YOUR TASK - Write out the records below once more, exactly as they stand.

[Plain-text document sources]
______
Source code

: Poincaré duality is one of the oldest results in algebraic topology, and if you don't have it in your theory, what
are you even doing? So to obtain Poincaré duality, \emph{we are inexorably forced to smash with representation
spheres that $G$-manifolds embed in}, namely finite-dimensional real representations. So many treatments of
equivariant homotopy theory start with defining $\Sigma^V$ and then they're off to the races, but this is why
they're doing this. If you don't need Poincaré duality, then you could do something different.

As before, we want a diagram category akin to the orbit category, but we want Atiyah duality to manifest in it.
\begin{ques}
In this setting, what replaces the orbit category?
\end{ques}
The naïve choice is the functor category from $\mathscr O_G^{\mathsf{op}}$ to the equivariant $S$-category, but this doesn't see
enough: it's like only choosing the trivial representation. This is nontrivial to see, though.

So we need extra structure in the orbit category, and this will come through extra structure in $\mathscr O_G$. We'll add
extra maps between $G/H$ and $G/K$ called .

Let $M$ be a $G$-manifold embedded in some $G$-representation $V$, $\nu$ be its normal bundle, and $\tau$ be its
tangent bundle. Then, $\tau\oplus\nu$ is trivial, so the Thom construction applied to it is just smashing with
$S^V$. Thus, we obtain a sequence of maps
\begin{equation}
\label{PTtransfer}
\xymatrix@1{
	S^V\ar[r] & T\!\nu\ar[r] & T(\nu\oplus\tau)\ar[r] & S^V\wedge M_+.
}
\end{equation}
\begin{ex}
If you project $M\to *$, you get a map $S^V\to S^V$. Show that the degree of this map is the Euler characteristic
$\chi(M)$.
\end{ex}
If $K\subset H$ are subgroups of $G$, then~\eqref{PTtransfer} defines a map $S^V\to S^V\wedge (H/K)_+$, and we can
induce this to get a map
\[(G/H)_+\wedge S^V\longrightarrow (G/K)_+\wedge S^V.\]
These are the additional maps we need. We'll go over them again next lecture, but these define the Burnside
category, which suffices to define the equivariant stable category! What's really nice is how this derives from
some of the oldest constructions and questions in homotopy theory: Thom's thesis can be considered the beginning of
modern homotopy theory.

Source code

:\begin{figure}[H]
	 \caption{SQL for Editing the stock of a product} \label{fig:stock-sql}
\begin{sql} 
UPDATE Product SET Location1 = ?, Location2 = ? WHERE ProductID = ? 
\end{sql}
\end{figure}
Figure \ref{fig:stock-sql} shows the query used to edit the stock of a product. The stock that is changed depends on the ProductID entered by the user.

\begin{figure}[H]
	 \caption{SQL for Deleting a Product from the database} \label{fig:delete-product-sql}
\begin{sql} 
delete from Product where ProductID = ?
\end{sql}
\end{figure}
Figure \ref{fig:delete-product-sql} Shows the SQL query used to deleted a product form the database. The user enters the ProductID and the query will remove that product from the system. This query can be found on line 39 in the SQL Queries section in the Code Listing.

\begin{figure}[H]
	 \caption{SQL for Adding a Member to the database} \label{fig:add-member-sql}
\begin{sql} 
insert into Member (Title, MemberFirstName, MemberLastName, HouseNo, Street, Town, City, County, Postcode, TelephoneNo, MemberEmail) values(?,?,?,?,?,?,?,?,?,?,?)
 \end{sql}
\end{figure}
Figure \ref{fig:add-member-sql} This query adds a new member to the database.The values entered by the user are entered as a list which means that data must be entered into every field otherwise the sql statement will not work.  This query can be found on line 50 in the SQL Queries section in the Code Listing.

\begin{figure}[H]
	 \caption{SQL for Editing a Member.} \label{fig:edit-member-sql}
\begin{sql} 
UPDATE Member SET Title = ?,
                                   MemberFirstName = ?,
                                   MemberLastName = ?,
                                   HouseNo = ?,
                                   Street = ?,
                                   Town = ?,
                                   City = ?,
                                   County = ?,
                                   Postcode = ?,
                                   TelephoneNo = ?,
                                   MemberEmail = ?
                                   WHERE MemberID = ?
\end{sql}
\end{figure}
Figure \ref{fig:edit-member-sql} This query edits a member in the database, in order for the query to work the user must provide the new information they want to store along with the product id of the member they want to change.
______
WRITTEN RESPONSE -
Source code

: Poincaré duality is one of the oldest results in algebraic topology, and if you don't have it in your theory, what
are you even doing? So to obtain Poincaré duality, \emph{we are inexorably forced to smash with representation
spheres that $G$-manifolds embed in}, namely finite-dimensional real representations. So many treatments of
equivariant homotopy theory start with defining $\Sigma^V$ and then they're off to the races, but this is why
they're doing this. If you don't need Poincaré duality, then you could do something different.

As before, we want a diagram category akin to the orbit category, but we want Atiyah duality to manifest in it.
\begin{ques}
In this setting, what replaces the orbit category?
\end{ques}
The naïve choice is the functor category from $\mathscr O_G^{\mathsf{op}}$ to the equivariant $S$-category, but this doesn't see
enough: it's like only choosing the trivial representation. This is nontrivial to see, though.

So we need extra structure in the orbit category, and this will come through extra structure in $\mathscr O_G$. We'll add
extra maps between $G/H$ and $G/K$ called .

Let $M$ be a $G$-manifold embedded in some $G$-representation $V$, $\nu$ be its normal bundle, and $\tau$ be its
tangent bundle. Then, $\tau\oplus\nu$ is trivial, so the Thom construction applied to it is just smashing with
$S^V$. Thus, we obtain a sequence of maps
\begin{equation}
\label{PTtransfer}
\xymatrix@1{
	S^V\ar[r] & T\!\nu\ar[r] & T(\nu\oplus\tau)\ar[r] & S^V\wedge M_+.
}
\end{equation}
\begin{ex}
If you project $M\to *$, you get a map $S^V\to S^V$. Show that the degree of this map is the Euler characteristic
$\chi(M)$.
\end{ex}
If $K\subset H$ are subgroups of $G$, then~\eqref{PTtransfer} defines a map $S^V\to S^V\wedge (H/K)_+$, and we can
induce this to get a map
\[(G/H)_+\wedge S^V\longrightarrow (G/K)_+\wedge S^V.\]
These are the additional maps we need. We'll go over them again next lecture, but these define the Burnside
category, which suffices to define the equivariant stable category! What's really nice is how this derives from
some of the oldest constructions and questions in homotopy theory: Thom's thesis can be considered the beginning of
modern homotopy theory.

Source code

:\begin{figure}[H]
	 \caption{SQL for Editing the stock of a product} \label{fig:stock-sql}
\begin{sql} 
UPDATE Product SET Location1 = ?, Location2 = ? WHERE ProductID = ? 
\end{sql}
\end{figure}
Figure \ref{fig:stock-sql} shows the query used to edit the stock of a product. The stock that is changed depends on the ProductID entered by the user.

\begin{figure}[H]
	 \caption{SQL for Deleting a Product from the database} \label{fig:delete-product-sql}
\begin{sql} 
delete from Product where ProductID = ?
\end{sql}
\end{figure}
Figure \ref{fig:delete-product-sql} Shows the SQL query used to deleted a product form the database. The user enters the ProductID and the query will remove that product from the system. This query can be found on line 39 in the SQL Queries section in the Code Listing.

\begin{figure}[H]
	 \caption{SQL for Adding a Member to the database} \label{fig:add-member-sql}
\begin{sql} 
insert into Member (Title, MemberFirstName, MemberLastName, HouseNo, Street, Town, City, County, Postcode, TelephoneNo, MemberEmail) values(?,?,?,?,?,?,?,?,?,?,?)
 \end{sql}
\end{figure}
Figure \ref{fig:add-member-sql} This query adds a new member to the database.The values entered by the user are entered as a list which means that data must be entered into every field otherwise the sql statement will not work.  This query can be found on line 50 in the SQL Queries section in the Code Listing.

\begin{figure}[H]
	 \caption{SQL for Editing a Member.} \label{fig:edit-member-sql}
\begin{sql} 
UPDATE Member SET Title = ?,
                                   MemberFirstName = ?,
                                   MemberLastName = ?,
                                   HouseNo = ?,
                                   Street = ?,
                                   Town = ?,
                                   City = ?,
                                   County = ?,
                                   Postcode = ?,
                                   TelephoneNo = ?,
                                   MemberEmail = ?
                                   WHERE MemberID = ?
\end{sql}
\end{figure}
Figure \ref{fig:edit-member-sql} This query edits a member in the database, in order for the query to work the user must provide the new information they want to store along with the product id of the member they want to change.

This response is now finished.